As a child I devoured comics, but in my late teens I felt I had outgrown them. I wasn't trying to cast off childhood by escaping from something childish. In fact, I'm sure I would have continued to read comics if the stories had continued to interest me. But I got tired of the repetition and cliches. Style became important to me, and I could now see that much of the writing was trite -- and even more of it was terrible.

But I've always retained an interest in the comic form. I'm aware that there's nothing intrinsically wrong with it. In fact, I'm convinced that comics have great potential, that the form could include masterpieces, and that a comic masterpiece would be totally distinct from a written masterpiece or a filmed masterpiece. But I haven't started reading comics again, because I need a guide to help me sort through all the drek and locate the pearls.

So I was excited to read your rave about Krigstein's Master Race in the July 22nd New Yorker. After reading your article, I searched for -- and eventually found -- a reprint of the comic and read it, hoping for the best. Alas, I can't agree with you that it's a masterpiece. I do understand why you love the illustrations and the layout, and I'm sure that the comic is historically important and influential. Certainly Krigstein had a deep understanding of the form's visual potential, and I think his observation about the import of "what happens between the frames" is key. But the work fails as a masterpiece, because the relationship between illustrations and text is uncomfortable and unilluminating.

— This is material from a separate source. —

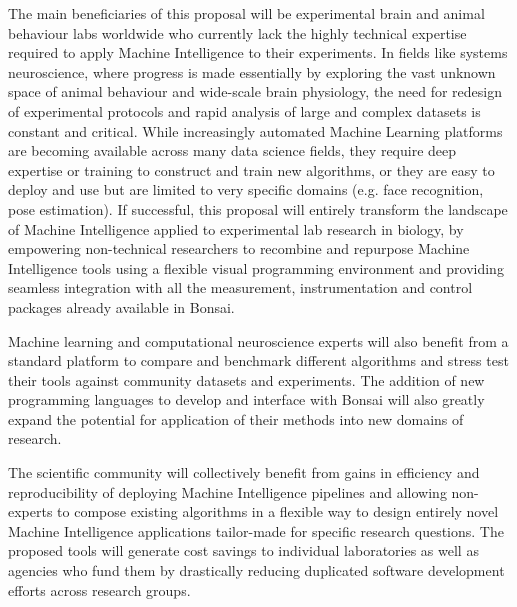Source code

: The main beneficiaries of this proposal will be experimental brain and animal behaviour labs worldwide who currently lack the highly technical expertise required to apply Machine Intelligence to their experiments. In fields like systems neuroscience, where progress is made essentially by exploring the vast unknown space of animal behaviour and wide-scale brain physiology, the need for redesign of experimental protocols and rapid analysis of large and complex datasets is constant and critical. While increasingly automated Machine Learning platforms are becoming available across many data science fields, they require deep expertise or training to construct and train new algorithms, or they are easy to deploy and use but are limited to very specific domains (e.g. face recognition, pose estimation). If successful, this proposal will entirely transform the landscape of Machine Intelligence applied to experimental lab research in biology, by empowering non-technical researchers to recombine and repurpose Machine Intelligence tools using a flexible visual programming environment and providing seamless integration with all the measurement, instrumentation and control packages already available in Bonsai.

Machine learning and computational neuroscience experts will also benefit from a standard platform to compare and benchmark different algorithms and stress test their tools against community datasets and experiments. The addition of new programming languages to develop and interface with Bonsai will also greatly expand the potential for application of their methods into new domains of research.

The scientific community will collectively benefit from gains in efficiency and reproducibility of deploying Machine Intelligence pipelines and allowing non-experts to compose existing algorithms in a flexible way to design entirely novel Machine Intelligence applications tailor-made for specific research questions. The proposed tools will generate cost savings to individual laboratories as well as agencies who fund them by drastically reducing duplicated software development efforts across research groups.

In your article, you don't spend much time discussing the relationship of words to pictures, but surely this a key relationship in the comic form (exceptions are those rare stories by artists who "speak" only in pictures). For a comic to be a masterpiece, both text and images must contribute something unique to each frame. Remove the text, and you should be left with only half the story; remove the images, and you should be left with the other half. And there are all sorts of ways that image and text can play off of each other: one can hold back while the other explodes, one can take in the-big-picture while the other zooms in on a detail, one can act as an ironic commentary on the other, etc.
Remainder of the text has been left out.